We used contigs and species to construct phylogenetic profiles and extract features for ML to predict plant PHI. The length of the kmer and the selection of the species number are critical to the performance of the prediction results. We use different numbers of species to construct a phylogenetic profile (test with AA model, k = 6 and randomly chose the species with 72, 503, and 1,000) (Supplementary Table 2). The results show that the performance of the predicted results increased as the number of species increased. Too many species chosen will reduce the speed of contigs searches, so based on the balance of calculation time and accuracy, we chose 503 species as the optimal species selection for constructing phylogenetic profiles (Supplementary Figure 3 and Supplementary Table 3). Due to the different properties of AAs, we encode AA characters into four different models, which will lead to the optimal length of kmer for each model being various. We tested kmer length against different models to select the optimal kmer value with 503 species (Supplementary Table 4). The result clearly shows that for the AA, HY, PO, CH, and CHP models, the optimal kmer values are 6, 22, 27, 19, 15, respectively. The following tests on the algorithm are based on these optimal parameters.

The phylogenetic profile feature significantly improved the performance of ML prediction

We concatenate novel phylogenetic profile features (CHP model) with sequence features to improve the performance of prediction in the plant PHI. To compare the influence of phylogenetic profile features on the performance, we compared the structure-based + CHP with the structure-based descriptions (CT, AC, DC, and PSP descriptions in the Methods section) based on the RF algorithm. As shown in Figure 4, the aucPRC values of the structure-based + CHP method in the 10-fold cross-validation test were 0.766, 0.705, 0.755, and 0.775 for the Gor-Ara, Psy-Ara, Hpa-Ara, and All-Ara test data, respectively, whereas the corresponding values of the structure-based method were 0.745, 0.662, 0.690, and 0.765, respectively. In addition, the performance of the other models (AA, CH, PO, and HY) + the structure-based model is shown in Supplementary Table 5. The results show that by concatenating the feature extracted from the phylogenetic profile with the structure-based feature to predict plant PHI, five different models can improve the performance of the prediction results. It also shows that the phylogenetic profile is a significant feature for the prediction of plant PHI based on the ML method. In general, the structure-based + CHP feature was reported significantly more often than the structure-based descriptor only. The results of cross-validation clearly show that phylogenetic profile features can substantially improve the predicted performance of plant PHI. The traditional method uses the concatenate method to connect different features to improve the dimensionality of the training feature value and improve the accuracy (Emamjomeh et al., 2014; Yang et al., 2019; Yang et al., 2020). Strikingly, because the features extracted from the phylogenetic profile by five models have the same dimensions (503), we proposed a “combine” method to merge feature values for ML. The merged value dimension has not increased, and the length of the feature is still 503, which greatly reduces the calculation pressure and improves the prediction speed. At the same time, the performance of our “combine” method (combine AA, HY, PO, CH, and CHP features) is better than that of the traditional concatenate method (Supplementary Figure 4).

FIGURE 4

Figure 4 The performance of merging different features predicted pathogen-host interactions. PR curves showing the performance based only on the structure-based and structure-based + CHP models on the 10-fold cross-validation test. Panels (A–D) represent the results from the Ara-Psy, Ara- Hpa, Ara-Gor, and All-Ara training samples, respectively.

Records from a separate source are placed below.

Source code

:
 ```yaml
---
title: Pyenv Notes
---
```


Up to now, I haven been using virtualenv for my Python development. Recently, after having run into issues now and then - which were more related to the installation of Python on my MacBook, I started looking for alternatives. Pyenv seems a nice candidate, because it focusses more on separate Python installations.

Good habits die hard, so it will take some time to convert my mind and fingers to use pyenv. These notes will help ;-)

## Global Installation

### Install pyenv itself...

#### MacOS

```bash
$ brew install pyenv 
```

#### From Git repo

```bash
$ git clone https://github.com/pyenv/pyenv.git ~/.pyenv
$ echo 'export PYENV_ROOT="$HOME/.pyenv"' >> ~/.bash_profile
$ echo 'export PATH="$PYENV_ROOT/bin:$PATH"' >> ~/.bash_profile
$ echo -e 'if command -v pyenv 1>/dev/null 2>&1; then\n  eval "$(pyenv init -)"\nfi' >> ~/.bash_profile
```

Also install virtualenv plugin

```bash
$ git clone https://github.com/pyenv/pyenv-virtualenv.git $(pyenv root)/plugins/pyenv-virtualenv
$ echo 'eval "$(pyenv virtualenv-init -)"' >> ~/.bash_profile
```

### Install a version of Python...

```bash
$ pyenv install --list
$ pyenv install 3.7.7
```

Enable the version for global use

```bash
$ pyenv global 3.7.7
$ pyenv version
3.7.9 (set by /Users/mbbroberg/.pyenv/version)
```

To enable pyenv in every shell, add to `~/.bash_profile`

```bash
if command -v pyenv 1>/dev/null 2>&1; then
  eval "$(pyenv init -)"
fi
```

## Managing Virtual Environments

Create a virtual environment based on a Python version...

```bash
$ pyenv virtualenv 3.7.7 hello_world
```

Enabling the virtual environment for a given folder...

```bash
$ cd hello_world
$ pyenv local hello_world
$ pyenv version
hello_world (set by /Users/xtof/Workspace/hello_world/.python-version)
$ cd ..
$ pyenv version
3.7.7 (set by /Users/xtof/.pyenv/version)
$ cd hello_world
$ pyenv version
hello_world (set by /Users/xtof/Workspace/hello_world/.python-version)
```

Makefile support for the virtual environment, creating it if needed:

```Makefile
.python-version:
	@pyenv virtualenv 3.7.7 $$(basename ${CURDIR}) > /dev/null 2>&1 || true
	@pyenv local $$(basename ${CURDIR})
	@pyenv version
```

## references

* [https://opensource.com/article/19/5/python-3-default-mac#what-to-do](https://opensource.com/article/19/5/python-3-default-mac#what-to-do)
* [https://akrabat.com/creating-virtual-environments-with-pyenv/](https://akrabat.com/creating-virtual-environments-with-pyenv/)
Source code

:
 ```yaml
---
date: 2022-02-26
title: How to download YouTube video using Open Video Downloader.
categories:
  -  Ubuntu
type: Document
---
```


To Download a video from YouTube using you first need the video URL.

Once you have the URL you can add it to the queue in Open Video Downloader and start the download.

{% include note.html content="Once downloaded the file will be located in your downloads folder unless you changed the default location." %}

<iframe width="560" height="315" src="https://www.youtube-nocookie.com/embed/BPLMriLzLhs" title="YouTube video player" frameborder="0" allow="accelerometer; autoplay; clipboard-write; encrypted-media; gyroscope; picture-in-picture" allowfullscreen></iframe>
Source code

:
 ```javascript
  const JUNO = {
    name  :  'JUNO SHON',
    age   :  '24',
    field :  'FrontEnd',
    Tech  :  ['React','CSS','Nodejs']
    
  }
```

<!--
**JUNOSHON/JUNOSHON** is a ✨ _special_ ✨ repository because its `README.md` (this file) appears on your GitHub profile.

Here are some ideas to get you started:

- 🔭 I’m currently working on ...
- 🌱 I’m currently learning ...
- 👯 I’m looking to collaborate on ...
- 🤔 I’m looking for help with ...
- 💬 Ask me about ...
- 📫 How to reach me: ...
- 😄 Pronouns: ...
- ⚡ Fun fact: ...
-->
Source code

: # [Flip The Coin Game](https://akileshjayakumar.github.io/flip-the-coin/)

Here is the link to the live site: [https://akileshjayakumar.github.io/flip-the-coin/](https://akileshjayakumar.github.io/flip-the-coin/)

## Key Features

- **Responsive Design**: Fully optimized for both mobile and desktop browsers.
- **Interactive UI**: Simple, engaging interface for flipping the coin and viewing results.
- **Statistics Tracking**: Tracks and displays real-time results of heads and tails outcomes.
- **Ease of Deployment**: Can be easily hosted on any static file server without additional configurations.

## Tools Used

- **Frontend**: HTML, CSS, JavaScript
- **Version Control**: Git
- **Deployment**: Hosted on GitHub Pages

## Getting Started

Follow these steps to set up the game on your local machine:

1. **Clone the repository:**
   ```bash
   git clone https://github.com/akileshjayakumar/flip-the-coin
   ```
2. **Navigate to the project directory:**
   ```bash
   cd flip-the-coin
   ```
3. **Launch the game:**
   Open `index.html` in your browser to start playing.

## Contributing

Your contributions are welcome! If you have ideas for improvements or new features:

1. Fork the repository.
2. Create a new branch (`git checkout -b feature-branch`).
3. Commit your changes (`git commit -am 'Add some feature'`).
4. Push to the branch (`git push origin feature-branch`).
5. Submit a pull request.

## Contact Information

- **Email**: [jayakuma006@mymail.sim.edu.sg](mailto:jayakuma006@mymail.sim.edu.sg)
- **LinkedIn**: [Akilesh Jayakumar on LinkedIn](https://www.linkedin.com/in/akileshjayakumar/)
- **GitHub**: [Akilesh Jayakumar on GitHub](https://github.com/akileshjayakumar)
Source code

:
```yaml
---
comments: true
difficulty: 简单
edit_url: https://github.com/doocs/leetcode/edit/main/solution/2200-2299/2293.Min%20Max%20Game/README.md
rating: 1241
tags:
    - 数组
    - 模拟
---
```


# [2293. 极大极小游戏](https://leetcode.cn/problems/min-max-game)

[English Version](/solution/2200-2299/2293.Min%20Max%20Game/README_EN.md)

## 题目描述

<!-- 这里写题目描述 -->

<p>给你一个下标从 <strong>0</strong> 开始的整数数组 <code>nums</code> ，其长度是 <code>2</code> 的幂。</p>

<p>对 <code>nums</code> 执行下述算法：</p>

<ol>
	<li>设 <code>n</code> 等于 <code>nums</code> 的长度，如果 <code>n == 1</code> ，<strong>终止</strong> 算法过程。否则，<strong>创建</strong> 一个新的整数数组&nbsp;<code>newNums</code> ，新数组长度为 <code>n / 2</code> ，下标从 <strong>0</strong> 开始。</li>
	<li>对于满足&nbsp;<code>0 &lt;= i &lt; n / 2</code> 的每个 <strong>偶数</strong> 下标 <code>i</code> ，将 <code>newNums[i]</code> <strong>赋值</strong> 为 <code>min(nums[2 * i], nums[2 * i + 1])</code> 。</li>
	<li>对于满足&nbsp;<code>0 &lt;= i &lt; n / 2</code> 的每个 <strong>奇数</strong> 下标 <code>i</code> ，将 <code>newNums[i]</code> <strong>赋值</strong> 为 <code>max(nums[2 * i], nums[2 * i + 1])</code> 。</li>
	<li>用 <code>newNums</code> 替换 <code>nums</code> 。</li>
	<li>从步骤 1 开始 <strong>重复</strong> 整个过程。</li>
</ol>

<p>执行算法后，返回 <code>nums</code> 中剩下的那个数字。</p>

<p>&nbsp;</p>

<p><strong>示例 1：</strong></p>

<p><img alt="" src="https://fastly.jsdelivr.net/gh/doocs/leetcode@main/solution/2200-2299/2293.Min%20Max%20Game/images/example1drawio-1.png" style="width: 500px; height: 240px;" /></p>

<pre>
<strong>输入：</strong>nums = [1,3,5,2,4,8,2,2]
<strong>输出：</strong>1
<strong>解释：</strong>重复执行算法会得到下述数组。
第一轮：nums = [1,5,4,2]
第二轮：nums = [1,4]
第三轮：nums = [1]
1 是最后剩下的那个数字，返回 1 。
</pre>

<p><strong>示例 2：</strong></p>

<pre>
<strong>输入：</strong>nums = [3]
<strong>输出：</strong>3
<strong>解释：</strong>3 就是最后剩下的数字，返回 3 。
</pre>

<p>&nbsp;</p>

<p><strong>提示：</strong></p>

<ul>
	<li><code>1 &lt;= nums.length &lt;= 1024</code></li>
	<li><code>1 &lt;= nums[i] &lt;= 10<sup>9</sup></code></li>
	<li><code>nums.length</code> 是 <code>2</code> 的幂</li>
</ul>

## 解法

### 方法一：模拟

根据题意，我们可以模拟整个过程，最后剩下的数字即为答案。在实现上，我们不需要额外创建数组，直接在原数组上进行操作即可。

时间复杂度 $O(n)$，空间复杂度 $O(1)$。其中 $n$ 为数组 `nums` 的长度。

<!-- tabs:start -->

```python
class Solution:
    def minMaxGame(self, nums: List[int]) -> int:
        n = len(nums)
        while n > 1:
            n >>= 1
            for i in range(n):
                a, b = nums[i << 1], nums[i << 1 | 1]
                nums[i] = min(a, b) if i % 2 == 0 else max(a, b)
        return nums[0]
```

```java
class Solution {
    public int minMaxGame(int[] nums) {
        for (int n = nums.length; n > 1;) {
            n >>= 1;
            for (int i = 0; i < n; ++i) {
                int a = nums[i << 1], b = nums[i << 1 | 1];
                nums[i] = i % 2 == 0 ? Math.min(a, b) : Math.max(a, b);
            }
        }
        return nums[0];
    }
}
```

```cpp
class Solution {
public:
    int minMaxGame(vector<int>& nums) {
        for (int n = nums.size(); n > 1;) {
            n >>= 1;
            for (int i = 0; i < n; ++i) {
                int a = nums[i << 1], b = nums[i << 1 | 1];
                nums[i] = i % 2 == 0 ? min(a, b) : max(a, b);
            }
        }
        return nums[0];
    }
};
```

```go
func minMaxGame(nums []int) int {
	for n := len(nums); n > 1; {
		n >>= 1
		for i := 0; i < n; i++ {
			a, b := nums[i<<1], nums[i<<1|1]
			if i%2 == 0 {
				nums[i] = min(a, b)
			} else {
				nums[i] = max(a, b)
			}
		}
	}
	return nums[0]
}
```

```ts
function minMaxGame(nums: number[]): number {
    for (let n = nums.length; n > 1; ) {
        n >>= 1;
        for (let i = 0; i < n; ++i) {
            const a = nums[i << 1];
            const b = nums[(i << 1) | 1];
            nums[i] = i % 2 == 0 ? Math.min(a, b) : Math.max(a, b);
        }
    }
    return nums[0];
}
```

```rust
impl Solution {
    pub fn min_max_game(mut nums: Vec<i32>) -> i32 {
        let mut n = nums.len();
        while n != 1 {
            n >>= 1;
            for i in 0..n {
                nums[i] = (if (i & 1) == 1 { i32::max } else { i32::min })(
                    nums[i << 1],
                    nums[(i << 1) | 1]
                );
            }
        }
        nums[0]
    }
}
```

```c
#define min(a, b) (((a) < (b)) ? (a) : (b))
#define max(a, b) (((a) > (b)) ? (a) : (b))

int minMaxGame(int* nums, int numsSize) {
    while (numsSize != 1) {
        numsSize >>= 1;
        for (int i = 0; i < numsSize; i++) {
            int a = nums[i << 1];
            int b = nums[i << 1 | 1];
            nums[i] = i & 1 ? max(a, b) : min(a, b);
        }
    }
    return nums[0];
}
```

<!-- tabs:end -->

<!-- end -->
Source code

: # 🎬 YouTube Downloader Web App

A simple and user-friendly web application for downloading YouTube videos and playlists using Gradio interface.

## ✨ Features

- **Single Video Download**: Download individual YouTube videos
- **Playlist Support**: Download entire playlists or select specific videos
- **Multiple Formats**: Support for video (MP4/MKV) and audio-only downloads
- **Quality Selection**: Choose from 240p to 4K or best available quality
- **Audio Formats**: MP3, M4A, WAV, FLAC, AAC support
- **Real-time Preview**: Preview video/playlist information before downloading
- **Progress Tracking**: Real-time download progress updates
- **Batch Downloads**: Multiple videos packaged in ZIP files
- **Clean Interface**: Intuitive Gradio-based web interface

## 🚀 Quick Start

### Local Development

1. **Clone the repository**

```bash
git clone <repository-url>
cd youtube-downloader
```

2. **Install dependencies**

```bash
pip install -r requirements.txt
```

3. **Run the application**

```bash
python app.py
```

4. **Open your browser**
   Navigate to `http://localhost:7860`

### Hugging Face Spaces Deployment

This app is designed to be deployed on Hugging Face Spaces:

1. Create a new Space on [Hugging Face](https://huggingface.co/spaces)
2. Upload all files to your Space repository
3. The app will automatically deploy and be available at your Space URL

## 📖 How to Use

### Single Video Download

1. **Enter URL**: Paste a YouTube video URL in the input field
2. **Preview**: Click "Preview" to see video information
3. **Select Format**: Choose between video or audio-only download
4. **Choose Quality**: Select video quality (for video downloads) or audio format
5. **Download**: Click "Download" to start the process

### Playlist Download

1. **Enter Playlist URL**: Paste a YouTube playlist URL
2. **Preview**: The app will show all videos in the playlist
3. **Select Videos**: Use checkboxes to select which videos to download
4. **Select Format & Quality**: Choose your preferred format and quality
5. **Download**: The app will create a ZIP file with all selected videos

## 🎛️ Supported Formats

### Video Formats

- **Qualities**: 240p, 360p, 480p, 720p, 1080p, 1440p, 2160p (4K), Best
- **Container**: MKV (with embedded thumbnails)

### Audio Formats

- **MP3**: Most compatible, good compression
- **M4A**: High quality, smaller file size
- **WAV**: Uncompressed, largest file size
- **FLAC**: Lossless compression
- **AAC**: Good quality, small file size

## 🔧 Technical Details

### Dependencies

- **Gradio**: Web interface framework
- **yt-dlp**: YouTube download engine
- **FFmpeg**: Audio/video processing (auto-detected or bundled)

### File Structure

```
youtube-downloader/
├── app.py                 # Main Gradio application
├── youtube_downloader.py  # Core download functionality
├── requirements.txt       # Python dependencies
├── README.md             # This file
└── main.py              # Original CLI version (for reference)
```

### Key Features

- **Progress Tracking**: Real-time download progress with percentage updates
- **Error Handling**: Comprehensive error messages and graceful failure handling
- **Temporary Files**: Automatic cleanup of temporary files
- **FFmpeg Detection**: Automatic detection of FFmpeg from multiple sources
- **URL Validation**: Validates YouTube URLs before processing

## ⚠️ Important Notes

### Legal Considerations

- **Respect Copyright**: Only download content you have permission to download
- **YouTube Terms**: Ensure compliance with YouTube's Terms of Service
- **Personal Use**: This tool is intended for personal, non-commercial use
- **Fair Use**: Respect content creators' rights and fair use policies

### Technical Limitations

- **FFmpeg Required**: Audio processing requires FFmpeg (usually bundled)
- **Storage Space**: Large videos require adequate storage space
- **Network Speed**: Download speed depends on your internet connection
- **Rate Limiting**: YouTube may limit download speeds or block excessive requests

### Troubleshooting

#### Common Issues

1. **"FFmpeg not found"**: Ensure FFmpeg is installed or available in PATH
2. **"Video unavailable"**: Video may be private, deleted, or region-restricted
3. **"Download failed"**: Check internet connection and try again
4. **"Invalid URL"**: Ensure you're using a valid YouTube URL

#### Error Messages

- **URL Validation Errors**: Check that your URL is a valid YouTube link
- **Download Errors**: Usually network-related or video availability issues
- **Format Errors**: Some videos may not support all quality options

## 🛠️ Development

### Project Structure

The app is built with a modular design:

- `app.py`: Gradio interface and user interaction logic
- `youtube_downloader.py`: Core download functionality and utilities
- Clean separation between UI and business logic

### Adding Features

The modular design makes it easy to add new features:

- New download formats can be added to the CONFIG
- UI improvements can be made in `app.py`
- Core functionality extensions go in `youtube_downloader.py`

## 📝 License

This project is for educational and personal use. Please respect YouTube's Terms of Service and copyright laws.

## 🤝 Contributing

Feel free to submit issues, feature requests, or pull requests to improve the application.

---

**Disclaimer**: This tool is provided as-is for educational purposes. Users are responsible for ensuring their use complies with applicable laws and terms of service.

Here, we use the RF method as the main ML algorithm to predict plant PHI because it performed better than the other ML methods. We also compared corresponding results with different ML algorithms, including support vector classifier (SVC), gradient boosting classifier (GBC), K-neighbors classifier (KNC), AdaBoost classifier (ADB), and Naive Bayes (NB) (Supplementary Figure 5). These algorithms were implemented by the Python-based library Scikit-learn (Pedregosa et al., 2011). We found that RF (auPRC = 0.715) obtained the best performance in the All-Ara test dataset, followed by ADB (auPRC = 0.609) and GBC (auPRC = 0.560). However, the SVC (auPRC = 0.450), KNC (auPRC = 0.368), and NB (auPRC = 0.167) methods obtained the worst performance and were not applicable to plant PHI prediction (Supplementary Figure 5D). There was a similar performance ranking in the other three test datasets (Supplementary Figures 5A–C). This result suggested that the RF method was the best appropriate ML algorithm for predicting plant PHI, and we used this method to train phylogenetic profile features for predicting plant PHI.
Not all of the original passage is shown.